What Is China’s SpaceSail, and Can It Really Rival Starlink?

Elon Musk’s Starlink has long dominated the satellite broadband market, with more than 10,400 satellites in orbit, 12 million subscribers across 160 countries, and a freshly minted $85.7 billion IPO from June 2026. But China is now pushing a homegrown competitor: SpaceSail, also known as the Qianfan (Thousand Sails) constellation.

With 200 satellites in orbit as of early June and a pipeline claiming 14,000 to 15,000 more by the end of the decade, SpaceSail has state backing, a growing list of international partners, and a manufacturing cost structure that analysts compare to BYD’s disruption of the electric vehicle market. Whether it can actually rival Starlink is a more complicated question.

What SpaceSail Is

SpaceSail is operated by Shanghai Spacecom Satellite Technology (SSST), a company founded in 2018 that formally launched its constellation project in November 2023 under the “Shanghai Action Plan.” The constellation was initially referred to as G60 Starlink before adopting its current branding.

The first 18 flat-panel satellites launched on August 6, 2024, aboard a Long March 6A rocket. Since then, SpaceSail has completed 12 launches across three different rocket types, including the debut of the new Long March 12B on June 1, 2026. The deployment cadence has accelerated sharply: on June 4 and 5, 2026, SpaceSail launched two missions within 24 hours, marking China’s fastest-ever back-to-back orbital launches.
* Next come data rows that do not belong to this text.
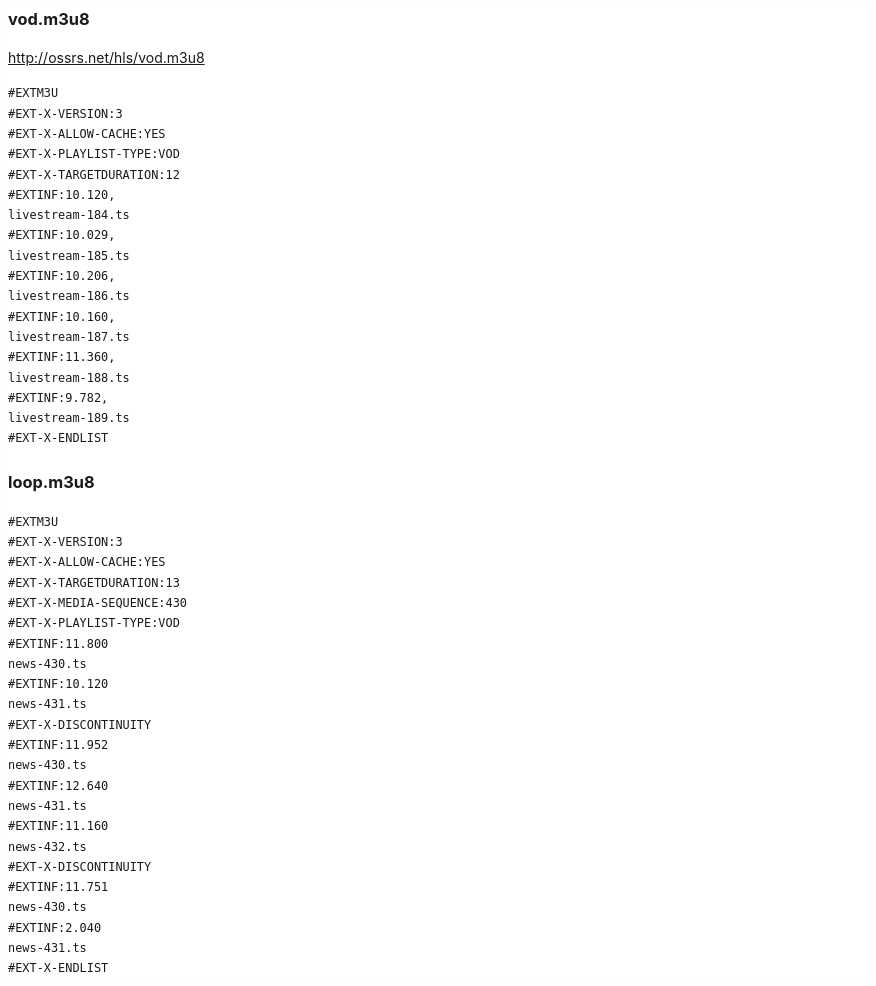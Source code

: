 ### vod.m3u8

http://ossrs.net/hls/vod.m3u8

```
#EXTM3U
#EXT-X-VERSION:3
#EXT-X-ALLOW-CACHE:YES
#EXT-X-PLAYLIST-TYPE:VOD
#EXT-X-TARGETDURATION:12
#EXTINF:10.120,
livestream-184.ts
#EXTINF:10.029,
livestream-185.ts
#EXTINF:10.206,
livestream-186.ts
#EXTINF:10.160,
livestream-187.ts
#EXTINF:11.360,
livestream-188.ts
#EXTINF:9.782,
livestream-189.ts
#EXT-X-ENDLIST
```

### loop.m3u8

```
#EXTM3U
#EXT-X-VERSION:3
#EXT-X-ALLOW-CACHE:YES
#EXT-X-TARGETDURATION:13
#EXT-X-MEDIA-SEQUENCE:430
#EXT-X-PLAYLIST-TYPE:VOD
#EXTINF:11.800
news-430.ts
#EXTINF:10.120
news-431.ts
#EXT-X-DISCONTINUITY
#EXTINF:11.952
news-430.ts
#EXTINF:12.640
news-431.ts
#EXTINF:11.160
news-432.ts
#EXT-X-DISCONTINUITY
#EXTINF:11.751
news-430.ts
#EXTINF:2.040
news-431.ts
#EXT-X-ENDLIST
```
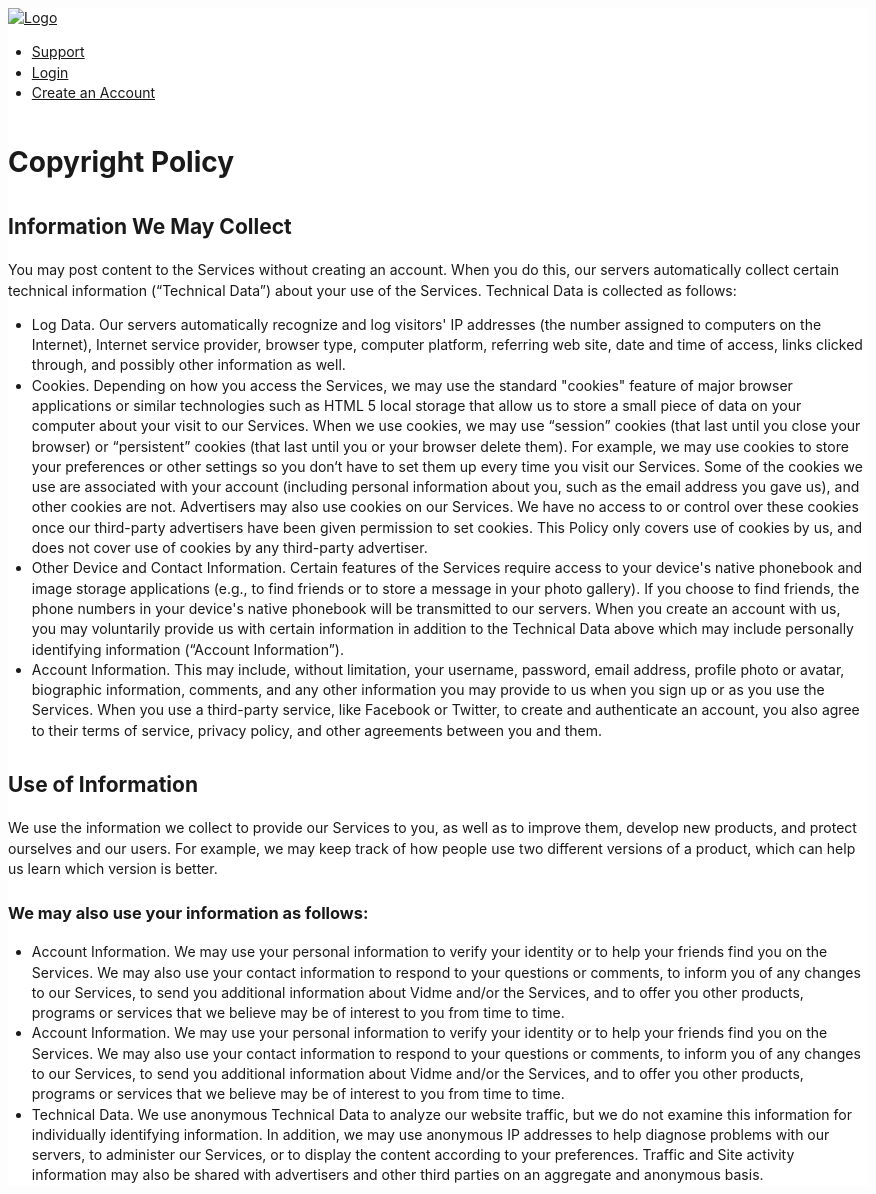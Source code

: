 [![Logo](/images/Logo@2x.png)](https://streamtape.com/)

* [Support](https://streamtape.com/support)
* [Login](https://streamtape.com/login)
* [Create an Account](https://streamtape.com/createaccount)

Copyright Policy
================

Information We May Collect
--------------------------

You may post content to the Services without creating an account. When you do this, our servers automatically collect certain technical information (“Technical Data”) about your use of the Services. Technical Data is collected as follows:

* Log Data. Our servers automatically recognize and log visitors' IP addresses (the number assigned to computers on the Internet), Internet service provider, browser type, computer platform, referring web site, date and time of access, links clicked through, and possibly other information as well.
* Cookies. Depending on how you access the Services, we may use the standard "cookies" feature of major browser applications or similar technologies such as HTML 5 local storage that allow us to store a small piece of data on your computer about your visit to our Services. When we use cookies, we may use “session” cookies (that last until you close your browser) or “persistent” cookies (that last until you or your browser delete them). For example, we may use cookies to store your preferences or other settings so you don‘t have to set them up every time you visit our Services. Some of the cookies we use are associated with your account (including personal information about you, such as the email address you gave us), and other cookies are not. Advertisers may also use cookies on our Services. We have no access to or control over these cookies once our third-party advertisers have been given permission to set cookies. This Policy only covers use of cookies by us, and does not cover use of cookies by any third-party advertiser.
* Other Device and Contact Information. Certain features of the Services require access to your device's native phonebook and image storage applications (e.g., to find friends or to store a message in your photo gallery). If you choose to find friends, the phone numbers in your device's native phonebook will be transmitted to our servers. When you create an account with us, you may voluntarily provide us with certain information in addition to the Technical Data above which may include personally identifying information (“Account Information”).
* Account Information. This may include, without limitation, your username, password, email address, profile photo or avatar, biographic information, comments, and any other information you may provide to us when you sign up or as you use the Services. When you use a third-party service, like Facebook or Twitter, to create and authenticate an account, you also agree to their terms of service, privacy policy, and other agreements between you and them.

Use of Information
------------------

We use the information we collect to provide our Services to you, as well as to improve them, develop new products, and protect ourselves and our users. For example, we may keep track of how people use two different versions of a product, which can help us learn which version is better.

### We may also use your information as follows:

* Account Information. We may use your personal information to verify your identity or to help your friends find you on the Services. We may also use your contact information to respond to your questions or comments, to inform you of any changes to our Services, to send you additional information about Vidme and/or the Services, and to offer you other products, programs or services that we believe may be of interest to you from time to time.
* Account Information. We may use your personal information to verify your identity or to help your friends find you on the Services. We may also use your contact information to respond to your questions or comments, to inform you of any changes to our Services, to send you additional information about Vidme and/or the Services, and to offer you other products, programs or services that we believe may be of interest to you from time to time.
* Technical Data. We use anonymous Technical Data to analyze our website traffic, but we do not examine this information for individually identifying information. In addition, we may use anonymous IP addresses to help diagnose problems with our servers, to administer our Services, or to display the content according to your preferences. Traffic and Site activity information may also be shared with advertisers and other third parties on an aggregate and anonymous basis.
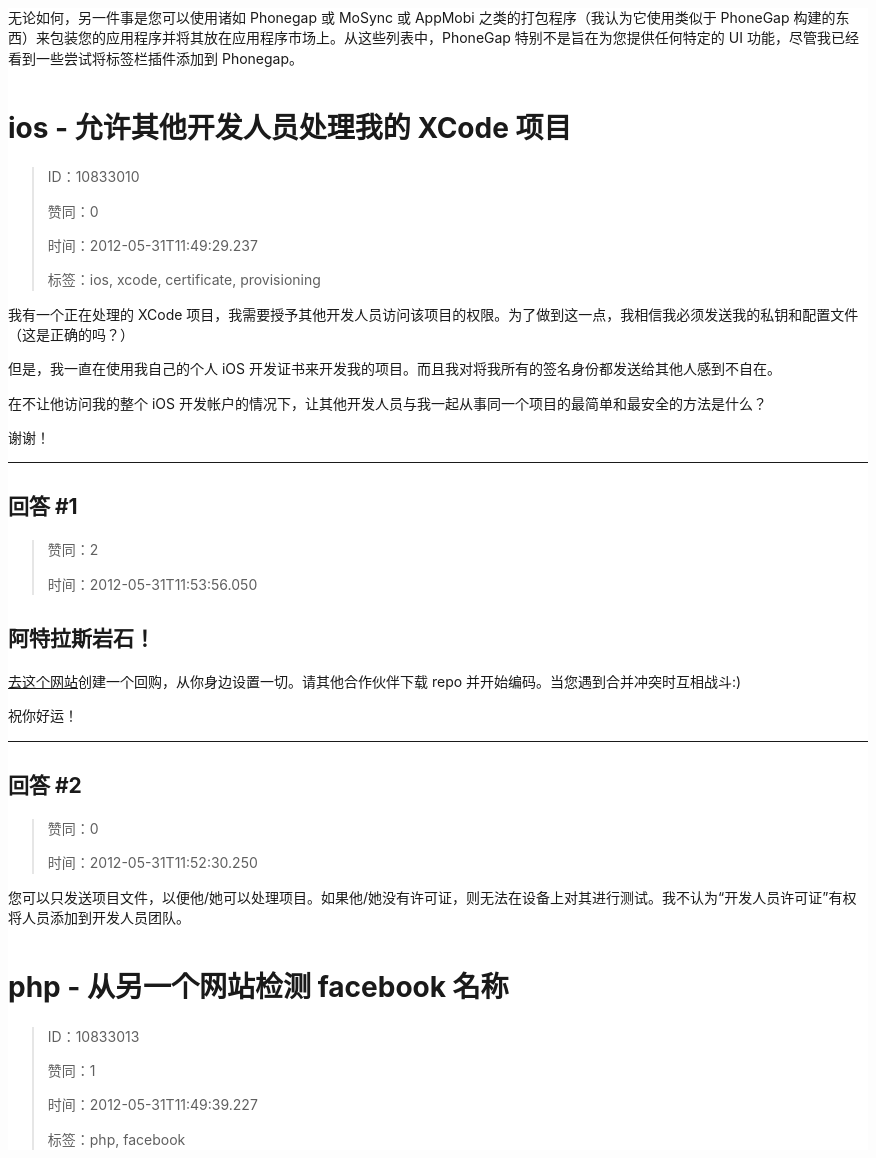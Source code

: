 无论如何，另一件事是您可以使用诸如 Phonegap 或 MoSync 或 AppMobi 之类的打包程序（我认为它使用类似于 PhoneGap 构建的东西）来包装您的应用程序并将其放在应用程序市场上。从这些列表中，PhoneGap 特别不是旨在为您提供任何特定的 UI 功能，尽管我已经看到一些尝试将标签栏插件添加到 Phonegap。

# ios - 允许其他开发人员处理我的 XCode 项目

> ID：10833010
> 
> 赞同：0
> 
> 时间：2012-05-31T11:49:29.237
> 
> 标签：ios, xcode, certificate, provisioning

我有一个正在处理的 XCode 项目，我需要授予其他开发人员访问该项目的权限。为了做到这一点，我相信我必须发送我的私钥和配置文件（这是正确的吗？）

但是，我一直在使用我自己的个人 iOS 开发证书来开发我的项目。而且我对将我所有的签名身份都发送给其他人感到不自在。

在不让他访问我的整个 iOS 开发帐户的情况下，让其他开发人员与我一起从事同一个项目的最简单和最安全的方法是什么？

谢谢！

* * *

## 回答 #1

> 赞同：2
> 
> 时间：2012-05-31T11:53:56.050

## 阿特拉斯岩石！

[去这个网站](https://bitbucket.org/)创建一个回购，从你身边设置一切。请其他合作伙伴下载 repo 并开始编码。当您遇到合并冲突时互相战斗:)

祝你好运！

* * *

## 回答 #2

> 赞同：0
> 
> 时间：2012-05-31T11:52:30.250

您可以只发送项目文件，以便他/她可以处理项目。如果他/她没有许可证，则无法在设备上对其进行测试。我不认为“开发人员许可证”有权将人员添加到开发人员团队。

# php - 从另一个网站检测 facebook 名称

> ID：10833013
> 
> 赞同：1
> 
> 时间：2012-05-31T11:49:39.227
> 
> 标签：php, facebook
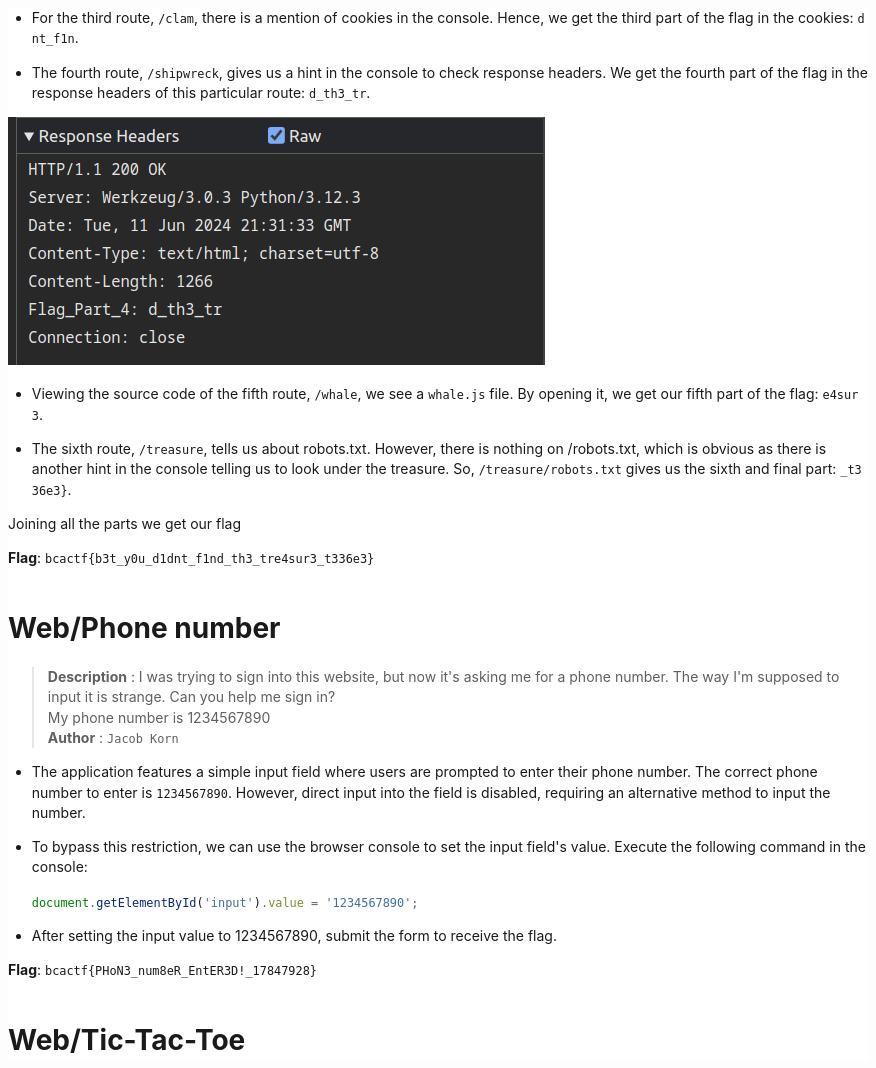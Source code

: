 * For the third route, `/clam`, there is a mention of cookies in the console. Hence, we get the third part of the flag in the cookies: `dnt_f1n`.

* The fourth route, `/shipwreck`, gives us a hint in the console to check response headers. We get the fourth part of the flag in the response headers of this particular route: `d_th3_tr`.

![header](./images/bcactf/sea/header.png)

* Viewing the source code of the fifth route, `/whale`, we see a `whale.js` file. By opening it, we get our fifth part of the flag: `e4sur3`.

* The sixth route, `/treasure`, tells us about robots.txt. However, there is nothing on /robots.txt, which is obvious as there is another hint in the console telling us to look under the treasure. So, `/treasure/robots.txt` gives us the sixth and final part: `_t336e3}`.

Joining all the parts we get our flag

**Flag**: `bcactf{b3t_y0u_d1dnt_f1nd_th3_tre4sur3_t336e3}`

# Web/Phone number

> **Description** : I was trying to sign into this website, but now it's asking me for a phone number. The way I'm supposed to input it is strange. Can you help me sign in?\
> My phone number is 1234567890\
> **Author** : `Jacob Korn`

* The application features a simple input field where users are prompted to enter their phone number. The correct phone number to enter is `1234567890`. However, direct input into the field is disabled, requiring an alternative method to input the number.

* To bypass this restriction, we can use the browser console to set the input field's value. Execute the following command in the console:
  ```javascript
  document.getElementById('input').value = '1234567890';
  ```
* After setting the input value to 1234567890, submit the form to receive the flag.  

**Flag**: `bcactf{PHoN3_num8eR_EntER3D!_17847928}`

# Web/Tic-Tac-Toe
The satellites operate in polar orbits at an initial altitude of approximately 800 kilometers (500 miles), raising to 1,060 kilometers (660 miles), with a 89-degree inclination. This higher orbit compared to Starlink’s 550-kilometer (342-mile) shell means slightly higher latency but broader per-satellite coverage.

The Gap Is Enormous

The headline numbers tell the most important story. Starlink has 10,413 operational satellites; SpaceSail has 200. Starlink serves 12 million paying customers; SpaceSail has just begun maritime vessel tracking as its first commercial application. Starlink’s June 2026 IPO raised $85.7 billion at a $1.77 trillion valuation; SpaceSail’s February 2024 funding round raised 6.7 billion yuan, or $943 million.

SpaceX operates more than 130 orbital launches per year with fully reusable rockets. China’s launch industry is still transitioning to reusability: all SpaceSail missions to date have flown on expendable Long March 6A and Long March 8 boosters. The Long March 12B, which debuted on June 1, is designed for reusability but has not yet demonstrated a recovery.

SpaceSail also faces domestic competition. China’s other broadband constellation, Guowang (also known as SatNet), has roughly 168 satellites in orbit and competes for the same limited pool of launch windows and policy support.

Where SpaceSail Could Compete

Where SpaceSail does have an advantage is geopolitics. The constellation is positioning itself as a Starlink alternative for countries where the U.S.-based service faces political or regulatory friction.

Brazil signed a deal in November 2024 and authorized SpaceSail commercial services through 2031, with the capacity to deploy up to 324 satellites over Brazilian territory. Kazakhstan registered a SpaceSail subsidiary in January 2025 after Starlink declined to meet local data sovereignty requirements. Malaysia signed a memorandum of understanding with Measat in February 2025 for LEO broadband and direct-to-device services. Thailand has also signed an agreement through its state-owned National Telecom.

SpaceSail is reportedly in negotiations with more than 30 countries, including Indonesia and the United Arab Emirates. The approach mirrors what BYD and Huawei have done in other technology sectors: use strong government backing and a willingness to accommodate local regulatory requirements that Western companies find burdensome.

The Chinese government has invested heavily through the Shanghai municipal government, which holds substantial stakes through state-controlled entities, and the National Manufacturing Transformation and Upgrading Fund. Total backing is estimated at well over $1 billion.

Technical Hurdles Remain

SpaceSail’s second batch of satellites suffered orbit-raising issues, raising questions about the reliability of the spacecraft design. The company maintains a small workforce of approximately 340 employees, a fraction of the scale needed to manage a 14,000-satellite constellation.

The constellation’s planned deployment target for end of 2026 is 648 satellites, enough for initial regional coverage. Full global coverage requires 14,000 to 15,000 satellites, a target the company says it can reach by the end of the decade. At the current launch cadence, that would require an order-of-magnitude acceleration.

For now, SpaceSail is better understood as a long-term strategic hedge than an imminent threat to Starlink’s dominance. It has state funding, a clear geopolitical playbook, and an ambitious roadmap. But it is years behind on deployment, lacks reusable launch infrastructure, and has not yet demonstrated it can attract paying customers at scale.